Segment Start: Dataset excerpts

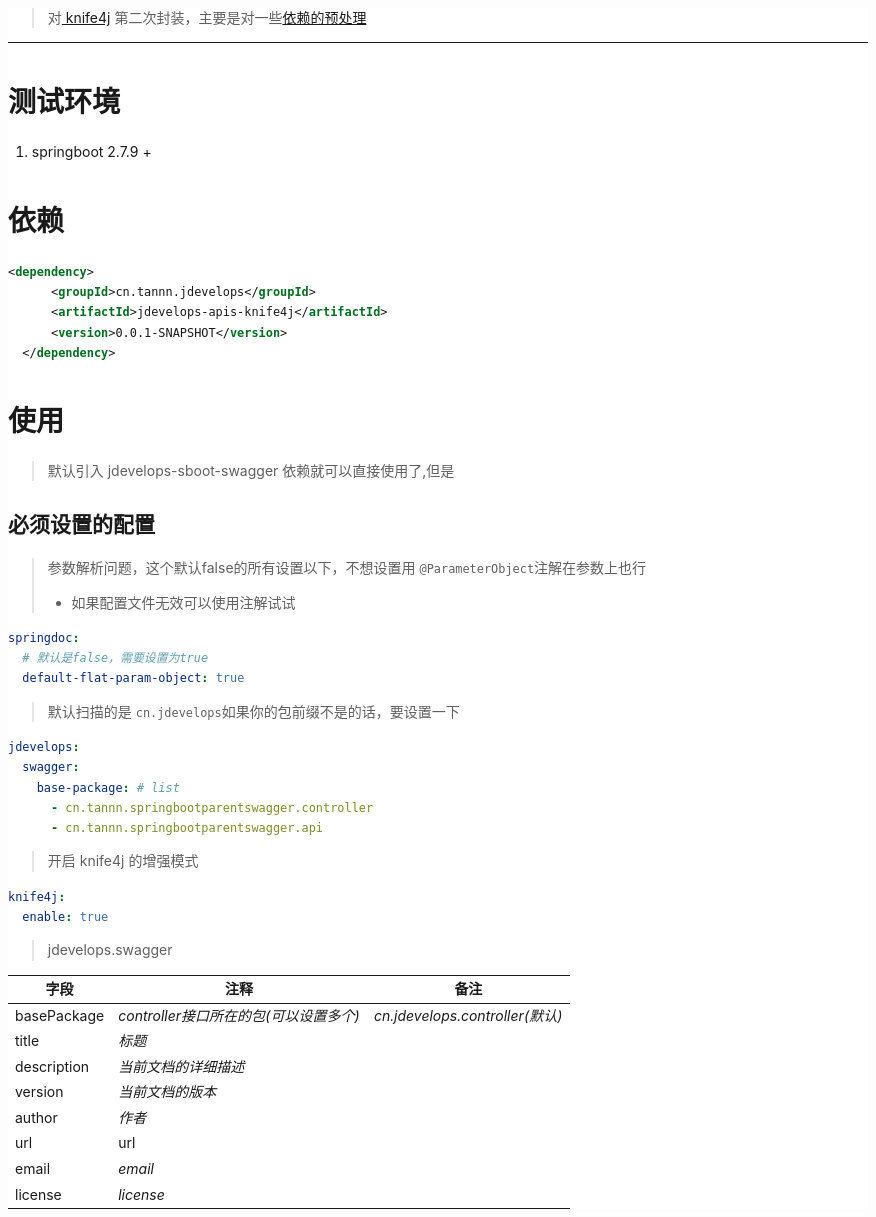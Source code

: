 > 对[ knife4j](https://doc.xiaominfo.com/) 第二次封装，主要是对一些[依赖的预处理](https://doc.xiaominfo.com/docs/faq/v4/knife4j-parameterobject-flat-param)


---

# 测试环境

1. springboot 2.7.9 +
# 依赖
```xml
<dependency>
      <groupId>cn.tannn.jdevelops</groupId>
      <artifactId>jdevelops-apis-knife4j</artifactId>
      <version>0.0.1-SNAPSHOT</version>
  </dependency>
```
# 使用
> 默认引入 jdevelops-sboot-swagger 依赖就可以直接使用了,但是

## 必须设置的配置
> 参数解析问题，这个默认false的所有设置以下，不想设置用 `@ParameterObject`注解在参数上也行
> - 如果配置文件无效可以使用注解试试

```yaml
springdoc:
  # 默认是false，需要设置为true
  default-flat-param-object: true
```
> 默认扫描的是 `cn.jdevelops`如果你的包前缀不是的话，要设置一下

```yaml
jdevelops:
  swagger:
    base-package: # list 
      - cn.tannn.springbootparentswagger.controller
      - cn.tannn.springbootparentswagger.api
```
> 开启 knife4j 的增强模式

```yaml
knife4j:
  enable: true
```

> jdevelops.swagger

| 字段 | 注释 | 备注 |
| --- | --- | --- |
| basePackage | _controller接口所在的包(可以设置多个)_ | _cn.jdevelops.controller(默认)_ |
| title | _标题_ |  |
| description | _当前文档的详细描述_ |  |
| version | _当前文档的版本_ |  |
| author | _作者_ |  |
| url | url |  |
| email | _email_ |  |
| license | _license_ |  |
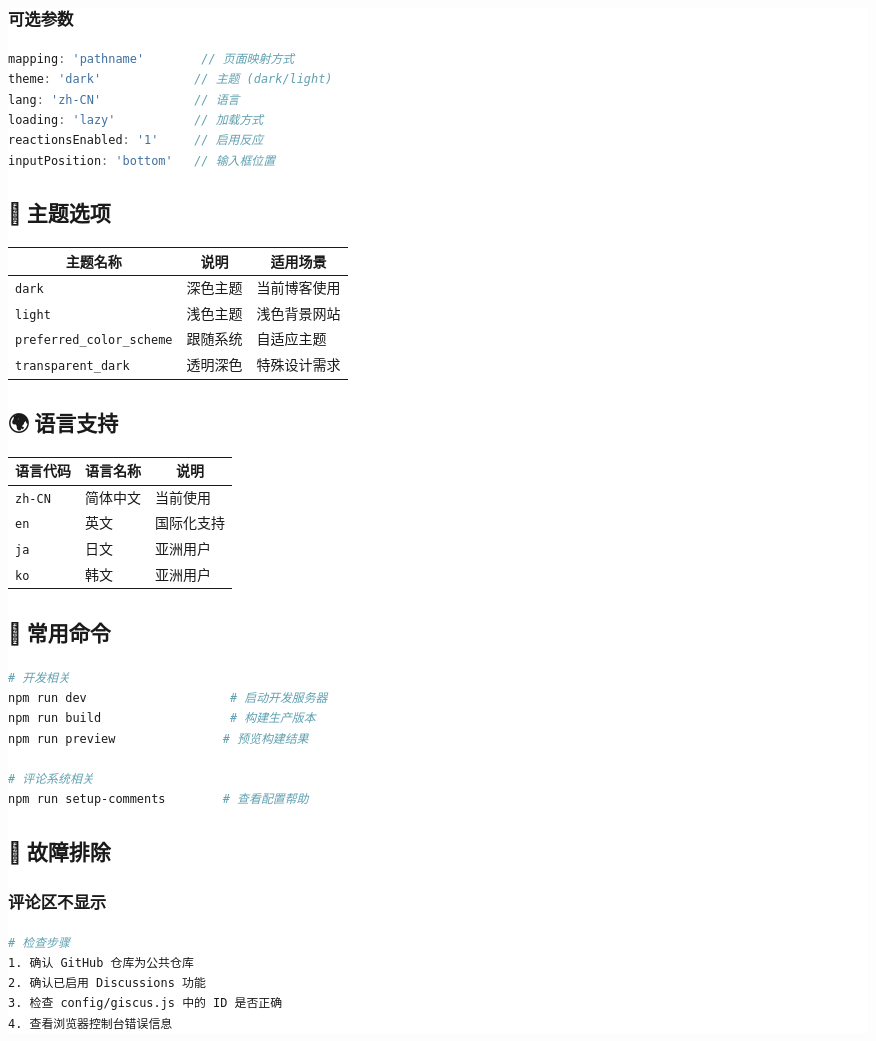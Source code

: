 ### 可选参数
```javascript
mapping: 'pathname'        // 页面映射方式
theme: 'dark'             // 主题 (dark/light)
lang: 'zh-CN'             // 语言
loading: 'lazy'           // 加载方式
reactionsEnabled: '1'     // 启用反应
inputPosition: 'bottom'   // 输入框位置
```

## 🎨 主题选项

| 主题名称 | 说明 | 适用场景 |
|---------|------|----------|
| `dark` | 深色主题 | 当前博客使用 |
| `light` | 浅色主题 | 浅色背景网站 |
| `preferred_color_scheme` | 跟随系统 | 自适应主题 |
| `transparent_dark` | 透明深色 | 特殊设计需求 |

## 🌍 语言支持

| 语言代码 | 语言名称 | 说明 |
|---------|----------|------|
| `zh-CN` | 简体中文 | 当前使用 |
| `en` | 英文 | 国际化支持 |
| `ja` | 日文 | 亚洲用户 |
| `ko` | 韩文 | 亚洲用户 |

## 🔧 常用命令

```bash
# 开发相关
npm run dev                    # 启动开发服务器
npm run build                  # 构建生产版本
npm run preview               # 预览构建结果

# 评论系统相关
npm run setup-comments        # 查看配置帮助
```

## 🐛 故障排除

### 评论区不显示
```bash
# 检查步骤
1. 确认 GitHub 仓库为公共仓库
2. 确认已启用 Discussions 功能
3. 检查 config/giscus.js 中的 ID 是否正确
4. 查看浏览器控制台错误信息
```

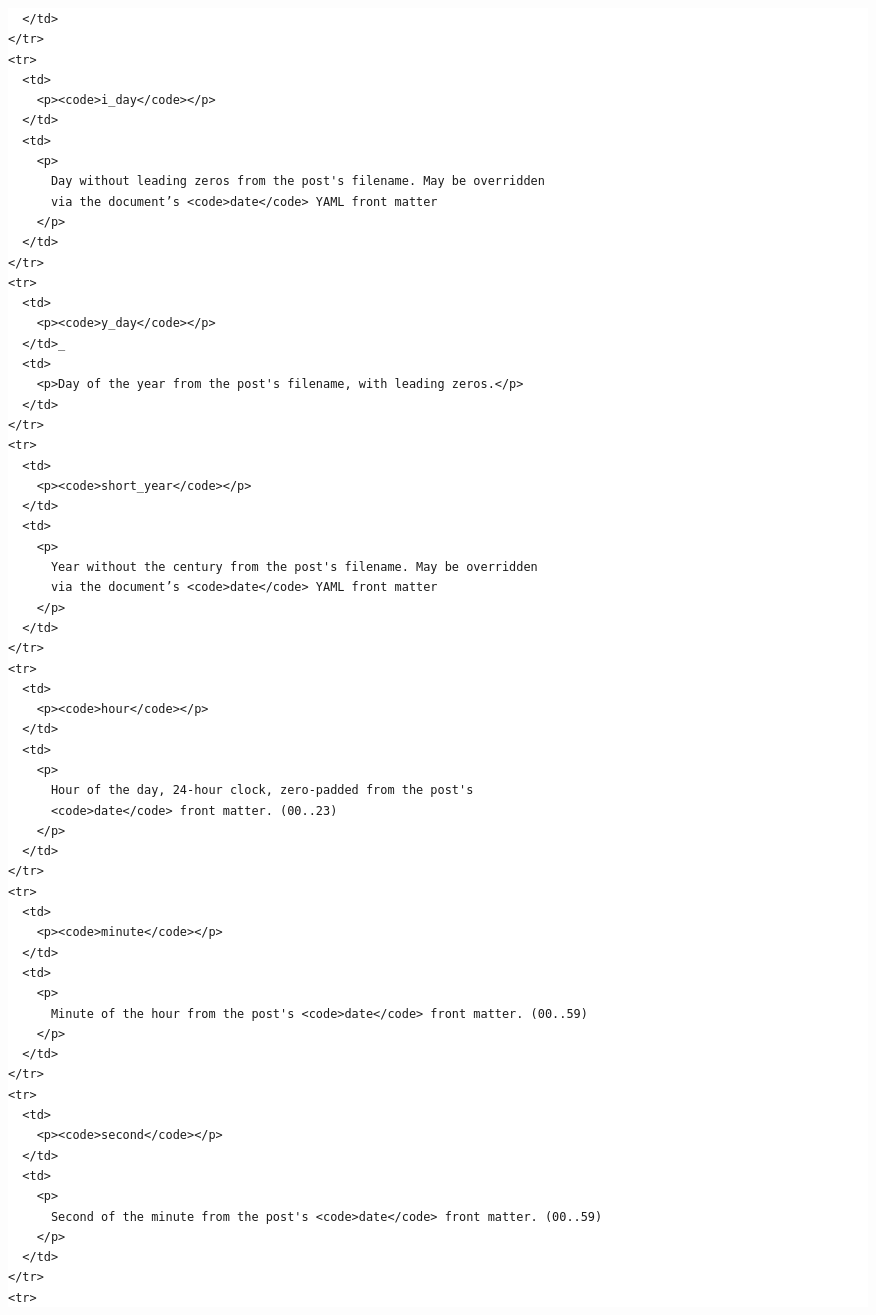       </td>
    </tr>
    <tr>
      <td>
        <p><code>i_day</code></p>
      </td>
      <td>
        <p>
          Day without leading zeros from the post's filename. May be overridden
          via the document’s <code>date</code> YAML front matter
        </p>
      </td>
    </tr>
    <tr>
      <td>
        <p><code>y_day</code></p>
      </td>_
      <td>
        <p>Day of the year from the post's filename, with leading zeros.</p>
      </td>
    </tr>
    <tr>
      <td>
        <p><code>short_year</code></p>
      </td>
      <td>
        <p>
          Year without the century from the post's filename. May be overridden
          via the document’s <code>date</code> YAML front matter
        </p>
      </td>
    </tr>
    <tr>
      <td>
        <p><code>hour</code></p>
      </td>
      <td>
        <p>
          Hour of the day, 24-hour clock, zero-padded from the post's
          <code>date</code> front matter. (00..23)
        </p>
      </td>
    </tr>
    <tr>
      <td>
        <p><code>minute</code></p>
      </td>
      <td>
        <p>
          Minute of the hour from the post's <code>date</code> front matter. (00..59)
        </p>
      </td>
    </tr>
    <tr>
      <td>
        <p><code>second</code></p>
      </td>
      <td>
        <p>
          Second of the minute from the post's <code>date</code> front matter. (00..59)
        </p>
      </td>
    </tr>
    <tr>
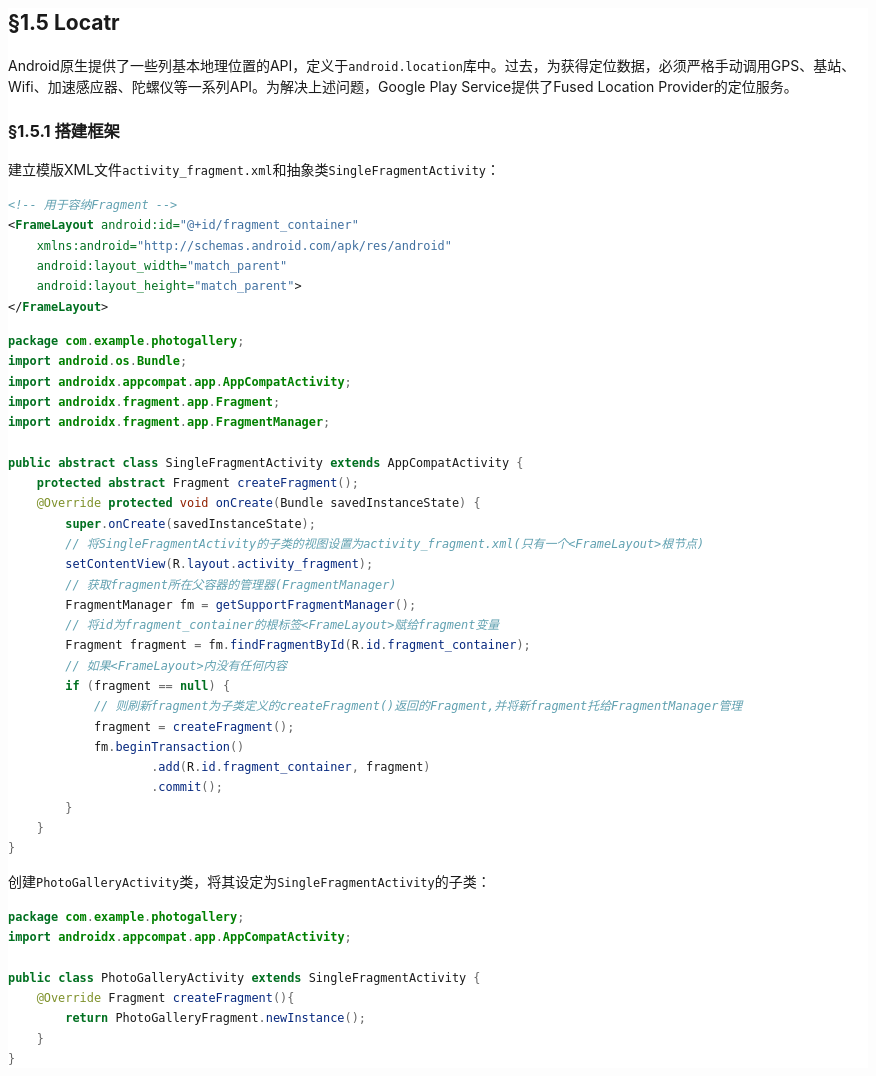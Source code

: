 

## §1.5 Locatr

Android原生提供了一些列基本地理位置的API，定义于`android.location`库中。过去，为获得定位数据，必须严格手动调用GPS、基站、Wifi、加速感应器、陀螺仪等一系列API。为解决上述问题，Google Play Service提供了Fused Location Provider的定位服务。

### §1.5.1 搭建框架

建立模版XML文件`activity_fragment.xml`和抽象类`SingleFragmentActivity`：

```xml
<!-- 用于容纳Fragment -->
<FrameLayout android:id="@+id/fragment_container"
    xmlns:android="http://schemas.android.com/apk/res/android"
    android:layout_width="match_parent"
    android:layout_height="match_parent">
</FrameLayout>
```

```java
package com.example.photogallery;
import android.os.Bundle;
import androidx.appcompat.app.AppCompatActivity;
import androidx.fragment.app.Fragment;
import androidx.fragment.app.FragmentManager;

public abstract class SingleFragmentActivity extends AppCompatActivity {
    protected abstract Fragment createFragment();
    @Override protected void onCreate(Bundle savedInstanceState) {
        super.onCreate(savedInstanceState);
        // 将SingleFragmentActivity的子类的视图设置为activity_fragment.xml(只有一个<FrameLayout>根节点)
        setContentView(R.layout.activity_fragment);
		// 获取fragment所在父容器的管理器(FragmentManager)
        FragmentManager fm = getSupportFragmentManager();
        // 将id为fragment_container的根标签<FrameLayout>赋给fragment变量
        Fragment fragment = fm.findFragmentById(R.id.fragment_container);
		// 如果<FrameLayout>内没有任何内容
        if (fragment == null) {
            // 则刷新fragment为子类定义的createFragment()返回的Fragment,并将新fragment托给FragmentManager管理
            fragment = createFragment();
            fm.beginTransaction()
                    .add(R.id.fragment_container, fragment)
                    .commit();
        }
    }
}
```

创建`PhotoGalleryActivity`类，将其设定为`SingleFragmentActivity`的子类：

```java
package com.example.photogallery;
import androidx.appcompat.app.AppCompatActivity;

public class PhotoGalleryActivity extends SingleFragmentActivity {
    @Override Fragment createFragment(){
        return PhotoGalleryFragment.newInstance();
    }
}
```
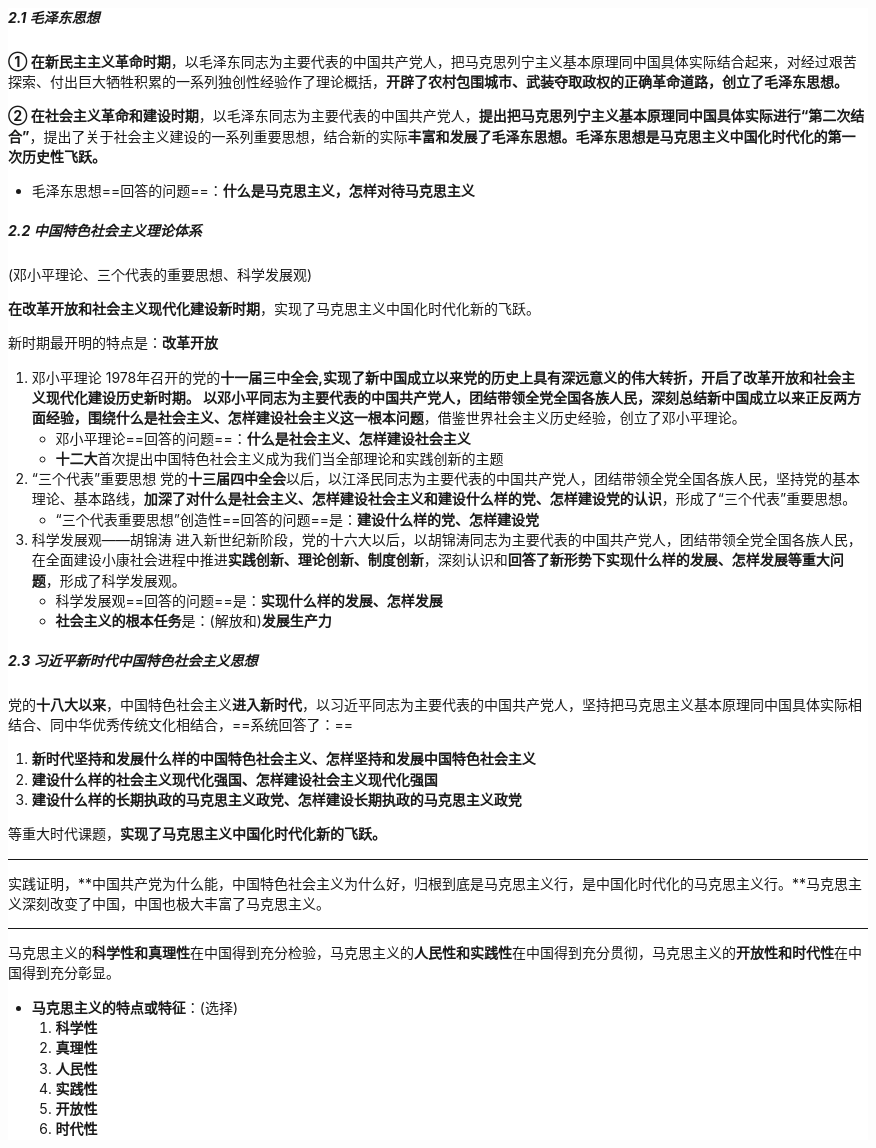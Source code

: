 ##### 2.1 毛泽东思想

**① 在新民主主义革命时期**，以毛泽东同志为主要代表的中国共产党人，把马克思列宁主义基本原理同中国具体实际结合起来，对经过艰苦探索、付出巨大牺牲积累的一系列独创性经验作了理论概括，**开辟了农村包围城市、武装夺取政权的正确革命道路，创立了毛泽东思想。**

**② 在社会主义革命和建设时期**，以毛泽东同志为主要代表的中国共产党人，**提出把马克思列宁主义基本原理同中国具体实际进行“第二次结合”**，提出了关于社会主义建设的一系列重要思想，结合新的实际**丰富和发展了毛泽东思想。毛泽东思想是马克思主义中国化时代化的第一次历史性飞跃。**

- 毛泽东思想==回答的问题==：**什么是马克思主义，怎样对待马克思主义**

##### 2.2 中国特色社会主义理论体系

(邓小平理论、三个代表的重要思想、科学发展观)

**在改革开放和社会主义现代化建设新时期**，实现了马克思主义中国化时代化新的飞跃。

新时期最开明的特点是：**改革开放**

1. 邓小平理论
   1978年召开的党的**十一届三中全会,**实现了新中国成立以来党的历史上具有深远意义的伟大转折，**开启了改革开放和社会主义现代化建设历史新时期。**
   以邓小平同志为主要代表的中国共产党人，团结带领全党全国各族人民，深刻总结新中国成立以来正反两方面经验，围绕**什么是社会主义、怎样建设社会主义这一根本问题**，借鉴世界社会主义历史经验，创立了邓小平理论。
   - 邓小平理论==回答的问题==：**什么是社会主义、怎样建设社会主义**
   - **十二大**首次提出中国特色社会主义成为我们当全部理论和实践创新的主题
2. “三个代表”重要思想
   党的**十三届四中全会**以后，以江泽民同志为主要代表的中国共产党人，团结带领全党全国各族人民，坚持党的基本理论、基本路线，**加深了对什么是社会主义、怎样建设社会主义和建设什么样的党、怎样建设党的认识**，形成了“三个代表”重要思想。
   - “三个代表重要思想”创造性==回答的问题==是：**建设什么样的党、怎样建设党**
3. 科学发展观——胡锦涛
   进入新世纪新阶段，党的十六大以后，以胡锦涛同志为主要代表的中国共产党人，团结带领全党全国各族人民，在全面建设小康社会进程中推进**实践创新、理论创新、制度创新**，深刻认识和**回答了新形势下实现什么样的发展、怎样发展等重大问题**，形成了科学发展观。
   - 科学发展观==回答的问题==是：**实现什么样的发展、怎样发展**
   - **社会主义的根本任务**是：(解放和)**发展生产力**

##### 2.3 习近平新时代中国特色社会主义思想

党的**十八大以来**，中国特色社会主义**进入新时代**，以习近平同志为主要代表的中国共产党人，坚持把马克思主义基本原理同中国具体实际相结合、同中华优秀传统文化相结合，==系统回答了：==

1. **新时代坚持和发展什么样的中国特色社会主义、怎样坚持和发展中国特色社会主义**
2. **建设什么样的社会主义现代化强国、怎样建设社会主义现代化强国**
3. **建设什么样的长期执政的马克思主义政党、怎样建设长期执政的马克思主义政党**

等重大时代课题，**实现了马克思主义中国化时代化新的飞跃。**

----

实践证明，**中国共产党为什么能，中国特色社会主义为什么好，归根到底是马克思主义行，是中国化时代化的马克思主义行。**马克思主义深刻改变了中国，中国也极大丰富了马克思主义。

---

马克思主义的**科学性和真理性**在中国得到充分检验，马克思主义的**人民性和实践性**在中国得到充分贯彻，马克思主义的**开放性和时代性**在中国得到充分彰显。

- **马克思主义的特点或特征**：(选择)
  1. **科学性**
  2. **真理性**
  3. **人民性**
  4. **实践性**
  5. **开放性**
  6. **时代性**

Segment End: Dataset excerpts

**Exercise directions:**
Make a list of all lines in the data that contain "matter".

**Written solution:**
          via the document’s <code>date</code> YAML front matter
          via the document’s <code>date</code> YAML front matter
          <code>date</code> front matter. (00..23)
          Minute of the hour from the post's <code>date</code> front matter. (00..59)
          Second of the minute from the post's <code>date</code> front matter. (00..59)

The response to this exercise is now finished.